Modern CPU architectures reward parallel / concurrent programs with higher throughput. Gone are the days of writing single-threaded, serially executed code—it just doesn't scale. As chip vendors pack more and more logical cores onto the silicon, this performance gap widens.
Threading to the rescue! Parallelize your solution, spin up a bunch of concurrent threads, and go. If only it were that simple. Too bad there's data.
Data ruins everything. TV. The word “big”. Dating. Political debates. Naïve parallelization of innately serial algorithms.
The problem with data is that we have to use it, often from multiple concurrent threads, without introducing TOCTOU (Time of Check, Time of Use) problems or other race conditions.
So our program grows some mutex (mut-ual ex-clusion) locks. Whenever a thread wants to read or write to a shared bit of data, it must acquire the lock. Since only one thread can hold the lock at any given time, we're golden. The program is correct and everyone is happy.
Except that the performance suffers.
This is a classic trade-off in computer science. Go fast / be safe. Pick one. Or, to put it in Firefly terms: you can increase speed if you run without core containment, but that's tantamount to suicide. Boo-yah. Firefly reference.
Back to our performance problem. The root cause of observed slowdown is the bottleneck caused by the mutex lock. By definition, the mutex lock serializes parts of the program, which introduces bottlenecks. Readers can't read while a writer is writing. But readers can totally read while other readers are reading. The next evolution of the program introduces reader/writer locks.
Reader/writer locks split the locking activity into two parts. A write lock works like our previous lock - only one thread can hold the write lock at any single instant. The read lock, on the other hand, (a) can be held as long as no one has the write lock, (b) can be held by multiple readers concurrently and (c) precludes any thread from obtaining the write lock.

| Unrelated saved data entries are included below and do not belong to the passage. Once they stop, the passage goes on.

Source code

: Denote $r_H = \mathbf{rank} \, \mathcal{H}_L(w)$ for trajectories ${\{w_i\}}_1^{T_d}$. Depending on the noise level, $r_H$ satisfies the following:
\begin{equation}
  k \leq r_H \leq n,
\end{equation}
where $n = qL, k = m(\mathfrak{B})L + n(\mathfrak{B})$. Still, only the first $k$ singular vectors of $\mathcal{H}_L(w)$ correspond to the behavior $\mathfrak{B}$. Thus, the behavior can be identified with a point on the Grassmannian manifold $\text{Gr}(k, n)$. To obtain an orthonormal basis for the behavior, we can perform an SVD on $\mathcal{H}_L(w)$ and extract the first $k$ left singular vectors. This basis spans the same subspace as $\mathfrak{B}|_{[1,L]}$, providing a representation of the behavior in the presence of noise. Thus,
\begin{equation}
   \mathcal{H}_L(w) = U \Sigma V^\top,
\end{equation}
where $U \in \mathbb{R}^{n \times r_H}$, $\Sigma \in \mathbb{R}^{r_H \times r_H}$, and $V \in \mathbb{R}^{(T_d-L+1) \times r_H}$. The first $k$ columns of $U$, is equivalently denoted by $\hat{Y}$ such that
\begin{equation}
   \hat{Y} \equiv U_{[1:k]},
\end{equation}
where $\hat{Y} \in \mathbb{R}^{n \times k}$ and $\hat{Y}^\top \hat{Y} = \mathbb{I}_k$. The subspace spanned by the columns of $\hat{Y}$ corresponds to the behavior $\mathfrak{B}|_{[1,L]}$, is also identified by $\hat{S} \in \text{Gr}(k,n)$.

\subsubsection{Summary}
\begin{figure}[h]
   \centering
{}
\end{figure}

The upshot of this new approach is that reader threads are not held back by other readers (a situation called starvation), but we still don't introduce any data race conditions because all reads will be serialized with any writes.
For read-heavy workloads, the optimization usually ends at the reader-writer lock step. Improving the throughput of writes rarely improves performance since the bulk of the work revolves around reads. For other workloads, including write-heavy and split read/write, optimizing writes is essential.
Enter Read-Copy Update, or RCU. A constrained form of multiversion concurrency control (MVCC for those TLA fans out there), RCU solves the scaling problem by trading convergence for availability (remember the CAP theorem?). The premise is simple: as long as readers get an consistent view of the shared data, does it really matter that they get the most up-to-date version?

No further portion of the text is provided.